## Exercise
Transcribe the entries that follow, every word as written, and drop the pictures.

(Beginning of Supplied material)

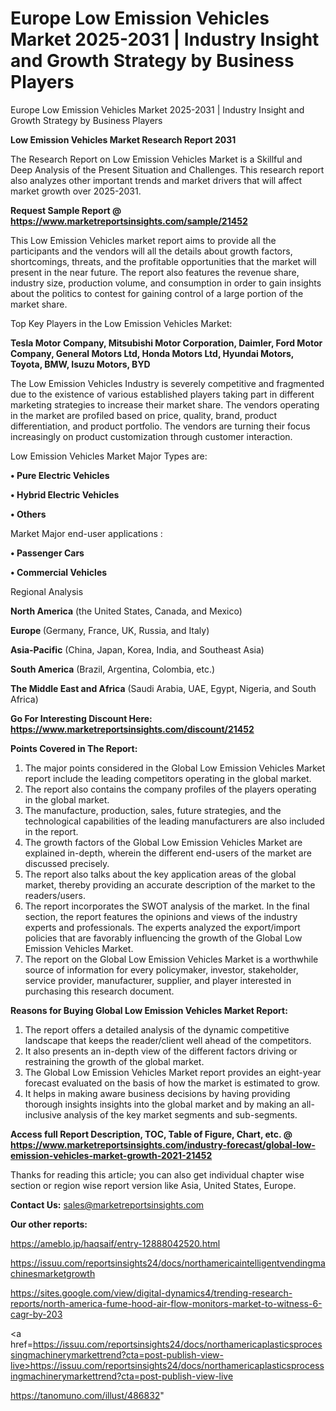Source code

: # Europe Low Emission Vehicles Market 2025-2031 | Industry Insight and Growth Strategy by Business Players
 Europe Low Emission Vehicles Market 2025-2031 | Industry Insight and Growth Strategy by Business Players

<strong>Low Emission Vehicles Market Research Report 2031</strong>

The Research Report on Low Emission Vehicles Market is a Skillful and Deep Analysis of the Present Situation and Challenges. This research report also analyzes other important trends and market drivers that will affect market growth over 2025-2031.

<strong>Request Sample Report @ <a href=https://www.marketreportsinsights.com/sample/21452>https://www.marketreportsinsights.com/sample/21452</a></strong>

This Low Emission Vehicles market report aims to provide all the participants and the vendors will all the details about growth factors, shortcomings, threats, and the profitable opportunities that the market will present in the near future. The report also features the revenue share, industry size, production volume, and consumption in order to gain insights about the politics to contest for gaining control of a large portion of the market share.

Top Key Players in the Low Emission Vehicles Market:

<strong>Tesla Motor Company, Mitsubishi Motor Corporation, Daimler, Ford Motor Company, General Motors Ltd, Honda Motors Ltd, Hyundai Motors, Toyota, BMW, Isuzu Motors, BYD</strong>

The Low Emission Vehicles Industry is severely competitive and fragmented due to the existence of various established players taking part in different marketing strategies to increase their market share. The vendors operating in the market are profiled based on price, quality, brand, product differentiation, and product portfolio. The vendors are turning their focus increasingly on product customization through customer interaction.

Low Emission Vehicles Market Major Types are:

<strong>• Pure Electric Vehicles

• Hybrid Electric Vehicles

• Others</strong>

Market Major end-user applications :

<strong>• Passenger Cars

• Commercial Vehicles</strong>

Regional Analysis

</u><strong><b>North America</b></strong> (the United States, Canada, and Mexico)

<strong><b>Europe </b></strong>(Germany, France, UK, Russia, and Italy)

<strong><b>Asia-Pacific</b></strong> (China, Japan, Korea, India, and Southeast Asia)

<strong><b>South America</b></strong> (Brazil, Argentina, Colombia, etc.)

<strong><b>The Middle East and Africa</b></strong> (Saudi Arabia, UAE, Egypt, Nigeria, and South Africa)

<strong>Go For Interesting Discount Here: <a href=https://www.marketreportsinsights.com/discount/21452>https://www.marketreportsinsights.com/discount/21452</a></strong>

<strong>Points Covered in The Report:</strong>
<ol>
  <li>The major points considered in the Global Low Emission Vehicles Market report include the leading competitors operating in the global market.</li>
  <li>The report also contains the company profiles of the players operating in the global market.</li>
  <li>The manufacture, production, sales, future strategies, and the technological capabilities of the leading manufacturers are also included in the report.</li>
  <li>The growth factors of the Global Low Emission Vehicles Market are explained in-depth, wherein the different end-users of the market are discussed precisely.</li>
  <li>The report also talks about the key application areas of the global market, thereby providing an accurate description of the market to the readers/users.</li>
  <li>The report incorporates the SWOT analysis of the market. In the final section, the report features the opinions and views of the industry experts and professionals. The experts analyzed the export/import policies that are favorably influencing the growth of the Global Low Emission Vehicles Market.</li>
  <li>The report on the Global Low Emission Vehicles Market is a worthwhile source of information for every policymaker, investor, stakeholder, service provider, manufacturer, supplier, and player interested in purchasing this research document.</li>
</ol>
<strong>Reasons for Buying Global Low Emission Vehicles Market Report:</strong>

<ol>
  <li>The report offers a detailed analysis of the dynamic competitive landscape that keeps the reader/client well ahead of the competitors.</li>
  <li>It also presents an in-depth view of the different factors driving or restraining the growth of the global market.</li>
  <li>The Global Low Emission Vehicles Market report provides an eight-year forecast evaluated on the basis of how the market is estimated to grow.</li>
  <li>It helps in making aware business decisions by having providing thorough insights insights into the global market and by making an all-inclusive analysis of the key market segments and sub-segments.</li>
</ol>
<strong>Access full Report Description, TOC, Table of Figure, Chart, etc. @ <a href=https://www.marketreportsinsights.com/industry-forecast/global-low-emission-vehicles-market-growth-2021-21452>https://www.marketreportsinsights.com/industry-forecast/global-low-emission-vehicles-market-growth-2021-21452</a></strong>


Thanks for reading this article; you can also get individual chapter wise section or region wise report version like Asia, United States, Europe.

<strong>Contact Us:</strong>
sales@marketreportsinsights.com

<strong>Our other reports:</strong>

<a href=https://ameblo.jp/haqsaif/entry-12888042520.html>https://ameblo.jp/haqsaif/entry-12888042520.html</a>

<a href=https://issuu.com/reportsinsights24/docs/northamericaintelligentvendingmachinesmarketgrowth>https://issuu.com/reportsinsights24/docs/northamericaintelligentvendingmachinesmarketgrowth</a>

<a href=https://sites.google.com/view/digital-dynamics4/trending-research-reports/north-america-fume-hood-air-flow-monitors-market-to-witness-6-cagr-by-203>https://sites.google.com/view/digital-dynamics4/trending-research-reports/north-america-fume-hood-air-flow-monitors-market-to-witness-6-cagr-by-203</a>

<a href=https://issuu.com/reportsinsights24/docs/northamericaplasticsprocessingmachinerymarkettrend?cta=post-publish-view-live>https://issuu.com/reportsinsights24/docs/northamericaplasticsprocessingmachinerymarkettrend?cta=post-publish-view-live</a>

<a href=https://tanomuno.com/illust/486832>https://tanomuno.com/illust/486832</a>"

(End of Supplied material)

## Exercise answer
Source code

: # Europe Low Emission Vehicles Market 2025-2031 | Industry Insight and Growth Strategy by Business Players
 Europe Low Emission Vehicles Market 2025-2031 | Industry Insight and Growth Strategy by Business Players

<strong>Low Emission Vehicles Market Research Report 2031</strong>

The Research Report on Low Emission Vehicles Market is a Skillful and Deep Analysis of the Present Situation and Challenges. This research report also analyzes other important trends and market drivers that will affect market growth over 2025-2031.

<strong>Request Sample Report @ <a href=https://www.marketreportsinsights.com/sample/21452>https://www.marketreportsinsights.com/sample/21452</a></strong>

This Low Emission Vehicles market report aims to provide all the participants and the vendors will all the details about growth factors, shortcomings, threats, and the profitable opportunities that the market will present in the near future. The report also features the revenue share, industry size, production volume, and consumption in order to gain insights about the politics to contest for gaining control of a large portion of the market share.

Top Key Players in the Low Emission Vehicles Market:

<strong>Tesla Motor Company, Mitsubishi Motor Corporation, Daimler, Ford Motor Company, General Motors Ltd, Honda Motors Ltd, Hyundai Motors, Toyota, BMW, Isuzu Motors, BYD</strong>

The Low Emission Vehicles Industry is severely competitive and fragmented due to the existence of various established players taking part in different marketing strategies to increase their market share. The vendors operating in the market are profiled based on price, quality, brand, product differentiation, and product portfolio. The vendors are turning their focus increasingly on product customization through customer interaction.

Low Emission Vehicles Market Major Types are:

<strong>• Pure Electric Vehicles

• Hybrid Electric Vehicles

• Others</strong>

Market Major end-user applications :

<strong>• Passenger Cars

• Commercial Vehicles</strong>

Regional Analysis

</u><strong><b>North America</b></strong> (the United States, Canada, and Mexico)

<strong><b>Europe </b></strong>(Germany, France, UK, Russia, and Italy)

<strong><b>Asia-Pacific</b></strong> (China, Japan, Korea, India, and Southeast Asia)

<strong><b>South America</b></strong> (Brazil, Argentina, Colombia, etc.)

<strong><b>The Middle East and Africa</b></strong> (Saudi Arabia, UAE, Egypt, Nigeria, and South Africa)

<strong>Go For Interesting Discount Here: <a href=https://www.marketreportsinsights.com/discount/21452>https://www.marketreportsinsights.com/discount/21452</a></strong>

<strong>Points Covered in The Report:</strong>
<ol>
  <li>The major points considered in the Global Low Emission Vehicles Market report include the leading competitors operating in the global market.</li>
  <li>The report also contains the company profiles of the players operating in the global market.</li>
  <li>The manufacture, production, sales, future strategies, and the technological capabilities of the leading manufacturers are also included in the report.</li>
  <li>The growth factors of the Global Low Emission Vehicles Market are explained in-depth, wherein the different end-users of the market are discussed precisely.</li>
  <li>The report also talks about the key application areas of the global market, thereby providing an accurate description of the market to the readers/users.</li>
  <li>The report incorporates the SWOT analysis of the market. In the final section, the report features the opinions and views of the industry experts and professionals. The experts analyzed the export/import policies that are favorably influencing the growth of the Global Low Emission Vehicles Market.</li>
  <li>The report on the Global Low Emission Vehicles Market is a worthwhile source of information for every policymaker, investor, stakeholder, service provider, manufacturer, supplier, and player interested in purchasing this research document.</li>
</ol>
<strong>Reasons for Buying Global Low Emission Vehicles Market Report:</strong>

<ol>
  <li>The report offers a detailed analysis of the dynamic competitive landscape that keeps the reader/client well ahead of the competitors.</li>
  <li>It also presents an in-depth view of the different factors driving or restraining the growth of the global market.</li>
  <li>The Global Low Emission Vehicles Market report provides an eight-year forecast evaluated on the basis of how the market is estimated to grow.</li>
  <li>It helps in making aware business decisions by having providing thorough insights insights into the global market and by making an all-inclusive analysis of the key market segments and sub-segments.</li>
</ol>
<strong>Access full Report Description, TOC, Table of Figure, Chart, etc. @ <a href=https://www.marketreportsinsights.com/industry-forecast/global-low-emission-vehicles-market-growth-2021-21452>https://www.marketreportsinsights.com/industry-forecast/global-low-emission-vehicles-market-growth-2021-21452</a></strong>


Thanks for reading this article; you can also get individual chapter wise section or region wise report version like Asia, United States, Europe.

<strong>Contact Us:</strong>
sales@marketreportsinsights.com

<strong>Our other reports:</strong>

<a href=https://ameblo.jp/haqsaif/entry-12888042520.html>https://ameblo.jp/haqsaif/entry-12888042520.html</a>

<a href=https://issuu.com/reportsinsights24/docs/northamericaintelligentvendingmachinesmarketgrowth>https://issuu.com/reportsinsights24/docs/northamericaintelligentvendingmachinesmarketgrowth</a>

<a href=https://sites.google.com/view/digital-dynamics4/trending-research-reports/north-america-fume-hood-air-flow-monitors-market-to-witness-6-cagr-by-203>https://sites.google.com/view/digital-dynamics4/trending-research-reports/north-america-fume-hood-air-flow-monitors-market-to-witness-6-cagr-by-203</a>

<a href=https://issuu.com/reportsinsights24/docs/northamericaplasticsprocessingmachinerymarkettrend?cta=post-publish-view-live>https://issuu.com/reportsinsights24/docs/northamericaplasticsprocessingmachinerymarkettrend?cta=post-publish-view-live</a>

<a href=https://tanomuno.com/illust/486832>https://tanomuno.com/illust/486832</a>"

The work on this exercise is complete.